La globalización muta, de un modelo guiado por la externalización del low-cost, a un nuevo modelo guiado por la internalización del high-tech.
La vieja globalización ha muerto. Nace un nuevo orden global. La pandemia generó un shock combinado de oferta y demanda en las cadenas de suministro globales: desde la oferta, se interrumpieron caóticamente las redes logísticas por los confinamientos; desde la demanda, curiosamente la población confinada (sin posibilidad de otro tipo de consumo, como viajes u ocio presencial), incrementó el gasto por internet en algunos segmentos como las tecnologías digitales. La pandemia dejó al descubierto nuestras fragilidades: la vieja globalización se lo había llevado todo a Asia. ¿Dónde estaba nuestro textil avanzado? ¿Dónde encontrar núcleos de tecnología de impresión 3D para piezas críticas como los ventiladores de las UCI? ¿Y dónde estaba nuestra capacidad de fabricación de chips electrónicos? Europa (y, en parte, EEUU) había dormitado durante 60 años, sobre la gran hamaca de las redes logísticas globales. La mejor política industrial era la que no existía. El mercado, sistema de presiones e incentivos casi perfecto, se extendía por todo el planeta, según la sentencia de Fukuyama: con la caída del muro de Berlín, se había acabado la historia. Un sistema de organización superior, la democracia liberal y el capitalismo de mercado, se iban a extender inevitablemente por todo el mundo. Nada podía, por tanto, fracturar esas redes logísticas. Una corriente de matemáticos-economistas había expandido una ideología económica global que, de repente, se revelaba catastrófica: las ecuaciones matemáticas, de gran belleza formal, dictaminaban que la producción debía ubicarse en los lugares más eficientes (lógico).
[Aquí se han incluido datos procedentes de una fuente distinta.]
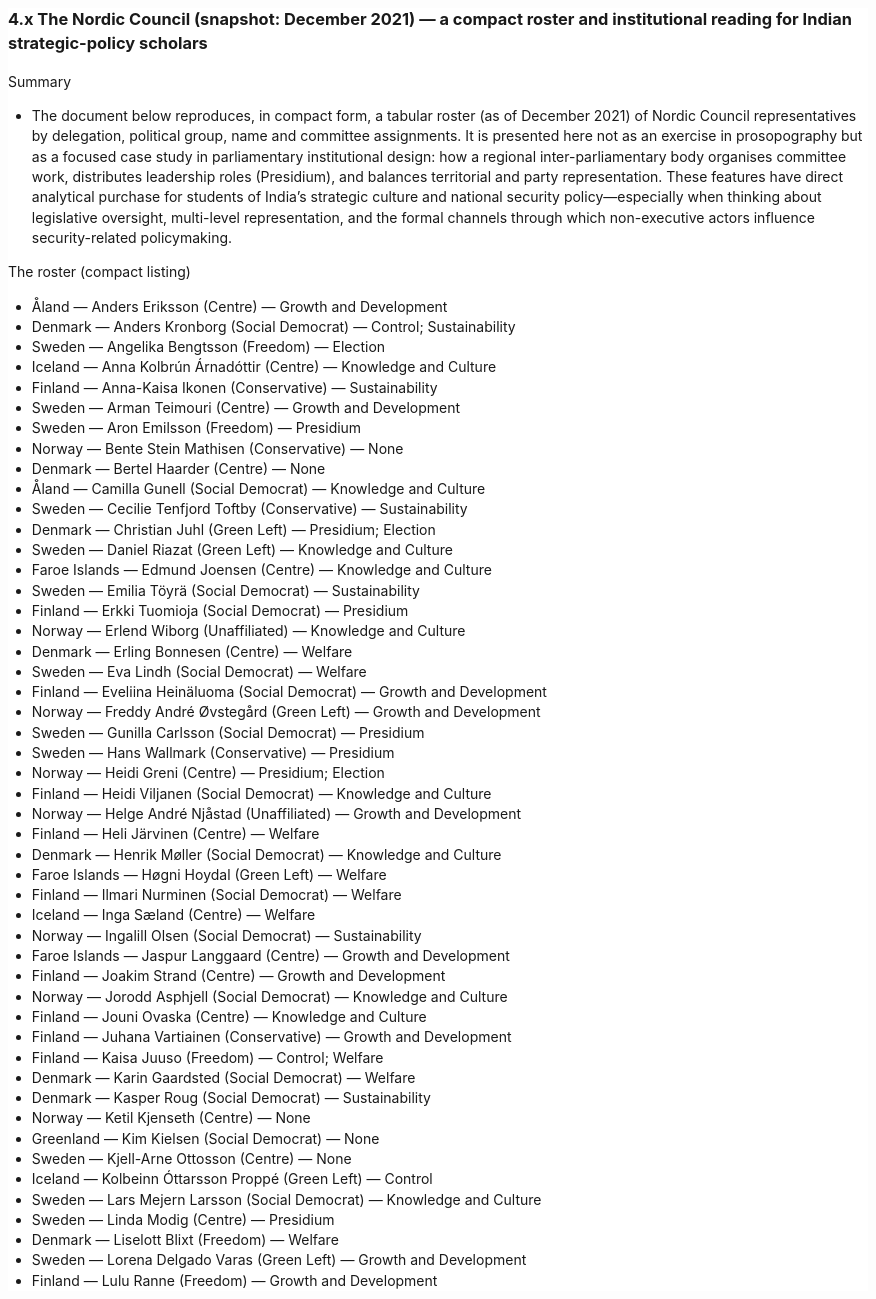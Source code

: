 ### 4.x The Nordic Council (snapshot: December 2021) — a compact roster and institutional reading for Indian strategic-policy scholars

Summary
- The document below reproduces, in compact form, a tabular roster (as of December 2021) of Nordic Council representatives by delegation, political group, name and committee assignments. It is presented here not as an exercise in prosopography but as a focused case study in parliamentary institutional design: how a regional inter-parliamentary body organises committee work, distributes leadership roles (Presidium), and balances territorial and party representation. These features have direct analytical purchase for students of India’s strategic culture and national security policy—especially when thinking about legislative oversight, multi-level representation, and the formal channels through which non-executive actors influence security-related policymaking.

The roster (compact listing)
- Åland — Anders Eriksson (Centre) — Growth and Development  
- Denmark — Anders Kronborg (Social Democrat) — Control; Sustainability  
- Sweden — Angelika Bengtsson (Freedom) — Election  
- Iceland — Anna Kolbrún Árnadóttir (Centre) — Knowledge and Culture  
- Finland — Anna-Kaisa Ikonen (Conservative) — Sustainability  
- Sweden — Arman Teimouri (Centre) — Growth and Development  
- Sweden — Aron Emilsson (Freedom) — Presidium  
- Norway — Bente Stein Mathisen (Conservative) — None  
- Denmark — Bertel Haarder (Centre) — None  
- Åland — Camilla Gunell (Social Democrat) — Knowledge and Culture  
- Sweden — Cecilie Tenfjord Toftby (Conservative) — Sustainability  
- Denmark — Christian Juhl (Green Left) — Presidium; Election  
- Sweden — Daniel Riazat (Green Left) — Knowledge and Culture  
- Faroe Islands — Edmund Joensen (Centre) — Knowledge and Culture  
- Sweden — Emilia Töyrä (Social Democrat) — Sustainability  
- Finland — Erkki Tuomioja (Social Democrat) — Presidium  
- Norway — Erlend Wiborg (Unaffiliated) — Knowledge and Culture  
- Denmark — Erling Bonnesen (Centre) — Welfare  
- Sweden — Eva Lindh (Social Democrat) — Welfare  
- Finland — Eveliina Heinäluoma (Social Democrat) — Growth and Development  
- Norway — Freddy André Øvstegård (Green Left) — Growth and Development  
- Sweden — Gunilla Carlsson (Social Democrat) — Presidium  
- Sweden — Hans Wallmark (Conservative) — Presidium  
- Norway — Heidi Greni (Centre) — Presidium; Election  
- Finland — Heidi Viljanen (Social Democrat) — Knowledge and Culture  
- Norway — Helge André Njåstad (Unaffiliated) — Growth and Development  
- Finland — Heli Järvinen (Centre) — Welfare  
- Denmark — Henrik Møller (Social Democrat) — Knowledge and Culture  
- Faroe Islands — Høgni Hoydal (Green Left) — Welfare  
- Finland — Ilmari Nurminen (Social Democrat) — Welfare  
- Iceland — Inga Sæland (Centre) — Welfare  
- Norway — Ingalill Olsen (Social Democrat) — Sustainability  
- Faroe Islands — Jaspur Langgaard (Centre) — Growth and Development  
- Finland — Joakim Strand (Centre) — Growth and Development  
- Norway — Jorodd Asphjell (Social Democrat) — Knowledge and Culture  
- Finland — Jouni Ovaska (Centre) — Knowledge and Culture  
- Finland — Juhana Vartiainen (Conservative) — Growth and Development  
- Finland — Kaisa Juuso (Freedom) — Control; Welfare  
- Denmark — Karin Gaardsted (Social Democrat) — Welfare  
- Denmark — Kasper Roug (Social Democrat) — Sustainability  
- Norway — Ketil Kjenseth (Centre) — None  
- Greenland — Kim Kielsen (Social Democrat) — None  
- Sweden — Kjell-Arne Ottosson (Centre) — None  
- Iceland — Kolbeinn Óttarsson Proppé (Green Left) — Control  
- Sweden — Lars Mejern Larsson (Social Democrat) — Knowledge and Culture  
- Sweden — Linda Modig (Centre) — Presidium  
- Denmark — Liselott Blixt (Freedom) — Welfare  
- Sweden — Lorena Delgado Varas (Green Left) — Growth and Development  
- Finland — Lulu Ranne (Freedom) — Growth and Development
Pero dichas ecuaciones no anticiparon pandemias, intereses geopolíticos, ni tensiones sociales. Emergían nuevos líderes globales, con modelos alternativos (China). Las clases medias occidentales se evaporaban, a la vez que la producción se iba a Asia y se construían allí esas clases medias. El populismo, derivado de la desindustrialización, amenazaba las propias democracias desde dentro. El mundo no iba a ser plano, como pronosticó Thomas Friedman en 2005, con su superventas The World is Flat, ni la historia había acabado, como proclamó Fukuyama.
China pretende ser líder global en diez industrias estratégicas hacia 2025 (desde los nuevos materiales a los sistemas de información, pasando por la robótica o el aeroespacio). En 2049 (centenario de la revolución), quiere ser líder científico, tecnológico e industrial en todos los campos de la sociedad y la economía. Está trabajando por misiones (como propugnó la economista Mariana Mazzucato), marcándose como objetivo, por ejemplo, disponer de energía infinita (en base a renovables y a fusión nuclear) en dos décadas. En el último congreso del Partido Comunista chino, Xi Jimping se propuso que China fuera autónoma en todas las cadenas de valor relativas a tecnologías estratégicas.
Esto da la puntilla definitiva a la vieja globalización: se acabaron las redes globales de suministro guiadas por ventajas comparativas y bajo coste. Los países van a competir por reconcentrar cadenas logísticas estratégicas. Al menos, a nivel continental. La globalización muta, de un modelo guiado por la externalización del low-cost, a un nuevo modelo guiado por la internalización del high-tech. EEUU está en conversaciones con Samsung y TSMC (Taiwan Semiconductores) para incrementar rápidamente su producción de semiconductores, ante la pérdida de capacidad productiva de chips. Alemania, Italia y Francia compiten por atraer fábricas de semiconductores a sus territorios. Europa ha lanzado su Chip Act o programa de fabricación autónoma de semiconductores, dotado de 40.000 millones de euros. España lanza un programa estratégico de 11.000 millones. Muchísimo dinero, pero poco para esa industria, que tiene las inversiones de capital más altas del mundo. Solo TSMC va a actualizar sus líneas de proceso con un plan de más de 100.000 millones. Y Corea del Sur prepara un paquete de 450.000 millones para desarrollar el ecosistema de semiconductores más sofisticado del planeta.
En ese contexto de hipercompetición tecnológica y de rediseño estratégico de las redes logísticas, debemos revisar a fondo nuestro sistema de I+D. Seguimos anclados en un modelo que ahora se nos antoja infantil. Pensamos que la investigación se desarrolla en universidades y centros científicos, y, posteriormente, si es el caso, ya se “transfiere” espontáneamente. Y no: el nuevo modelo global va asociado a la cooperación público-privada, a incrementar la intensidad científica de nuestras empresas, y a acelerar con urgencia el paso del conocimiento de la universidad a la industria. De eso dependerá nuestra prosperidad.